For most of the film the story follows the earlier production. Hill, a millionaire type, is a mean drunk and drunk is what he is most of the time. Hill, his wife, Diana Muldaur, and a mining engineer, James Stacy, are out in the Nevada desert. They are going to inspect a claim that Stacy has out in the middle of nowhere. Stacy wants Hill to invest in the property.
The only way to get to the site, is on horseback up into the surrounding hills. Hill, half drunk, falls off his horse and ends up on a ledge 20 feet down a cliff side. He busts his leg during the fall and is in enormous pain. Stacy and Muldaur leave him some supplies and a canteen while they ride back for help.
Halfway back to the truck, Muldaur asks what would happen if they never returned with help. Stacy is not sure what to make of this, but answers that Hill would die inside the week. Muldaur smiles and she and Stacy start negotiations. Muldaur is tired of the way Hill treats her. They will make up a story about Hill getting drunk, then driving off with the truck and horse trailer. Hill has a history of going on drunken binges and disappearing for days at end.
Muldaur and Stacy set up the scene perfectly and then head back to town. Muldaur contacts Hill's business partner, MacDonald Carey, and explains that Hill took off in one of his rages. Several days go by before Carey gets worried and calls in the local law. The law, Michael Ansara, has his men out searching the desert. They soon find the abandoned truck with all the planted evidence. It looks like Hill wandered off on foot into the desert.
While all this is going on, Hill has figured out that the dear wife and Stacy are not returning. The lack of whiskey has lifted the fog from his mind. He has to get off the hill and back to town. He manages to brace his broken leg with some camping gear and starts his decent. Hill, battered and even more bruised, makes it to the desert floor.

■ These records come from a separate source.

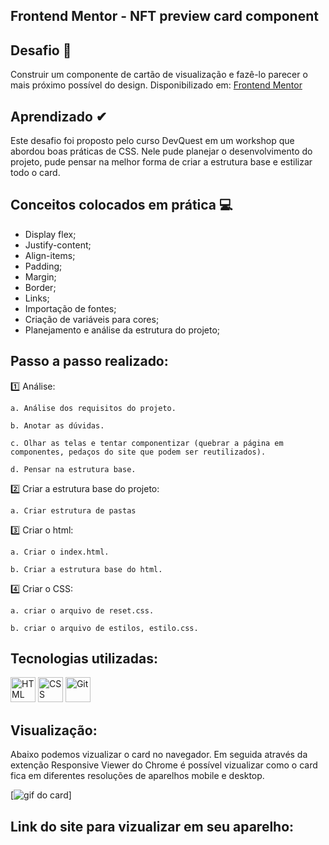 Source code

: ## Frontend Mentor - NFT preview card component
## Desafio 📝
Construir um componente de cartão de visualização e fazê-lo parecer o mais próximo possível do design. Disponibilizado em:
[Frontend Mentor](https://www.frontendmentor.io)

## Aprendizado ✔
Este desafio foi proposto pelo curso DevQuest em um workshop que abordou boas práticas de CSS. Nele pude planejar o desenvolvimento do projeto, pude pensar na melhor forma de criar a estrutura base e estilizar todo o card.

## Conceitos colocados em prática 💻
- Display flex;
- Justify-content;
- Align-items;
- Padding;
- Margin;
- Border;
- Links;
- Importação de fontes;
- Criação de variáveis para cores;
- Planejamento e análise da estrutura do projeto;

## Passo a passo realizado:
1️⃣ Análise:

    a. Análise dos requisitos do projeto.

    b. Anotar as dúvidas.

    c. Olhar as telas e tentar componentizar (quebrar a página em componentes, pedaços do site que podem ser reutilizados).

    d. Pensar na estrutura base.

2️⃣ Criar a estrutura base do projeto:

    a. Criar estrutura de pastas
    
3️⃣ Criar o html:

    a. Criar o index.html.

    b. Criar a estrutura base do html.
    
4️⃣ Criar o CSS:

    a. criar o arquivo de reset.css.

    b. criar o arquivo de estilos, estilo.css.

## Tecnologias utilizadas:
<div style="display: inline_block">
  <img src="https://cdn.jsdelivr.net/gh/devicons/devicon/icons/html5/html5-plain-wordmark.svg" title="HTML" width="40" height="40"/> 
  <img src="https://cdn.jsdelivr.net/gh/devicons/devicon/icons/css3/css3-plain-wordmark.svg" title="CSS" width="40" height="40"/>
  <img src="https://cdn.jsdelivr.net/gh/devicons/devicon/icons/git/git-original.svg" title="Git" width="40" height="40"/>
</div>

## Visualização:
Abaixo podemos vizualizar o card no navegador. Em seguida através da extenção Responsive Viewer do Chrome é possível vizualizar como o card fica em diferentes resoluções de aparelhos mobile e desktop.

[<img src="./card.gif" alt="gif do card">]

## Link do site para vizualizar em seu aparelho:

He fashions a crutch and slowly heads back to the highway. The lack of water and food soon takes a toll on the man. He staggers around making barely any headway. He stumbles onto a small water hole the local wildlife use. This solves the water problem. Now he just needs to bag one of the critters that uses said watering hole.
Back in town, Muldaur and Stacy figure that enough time has passed for Hill to expire. They rent a small plane and Stacy pilots them out over the desert to have a look. What the hell? There is no sight of Hill on the hillside where they had left him. It is back to town for a car and a gun. They then drive back to the desert. They must make sure Hill is pushing daisies.
Of course things do not turn out the way Muldaur and Stacy would like. Hill eludes them and makes it out of the desert where he runs into Sheriff Ansara. Hill does not have his darling wife, or Stacy charged. He has discovered something about himself clawing his way back.
Francis Cockrell wrote the story for both the original and this remake. He also does the screenplay here. For some reason, he cuts out a main player and alters the ending for the television version. This cuts down quite a lot on the violence factor.
Watchable, but, Hill cannot match the intense rage Robert Ryan showed in the original as he fought for survival. Muldaur is good here, and Stacy has his moments in several scenes. Stacy would be in a horrible motorcycle wreck shortly after making this film. He would lose an arm and a leg in the accident.
Fans of the original will most likely find this version a bit tame.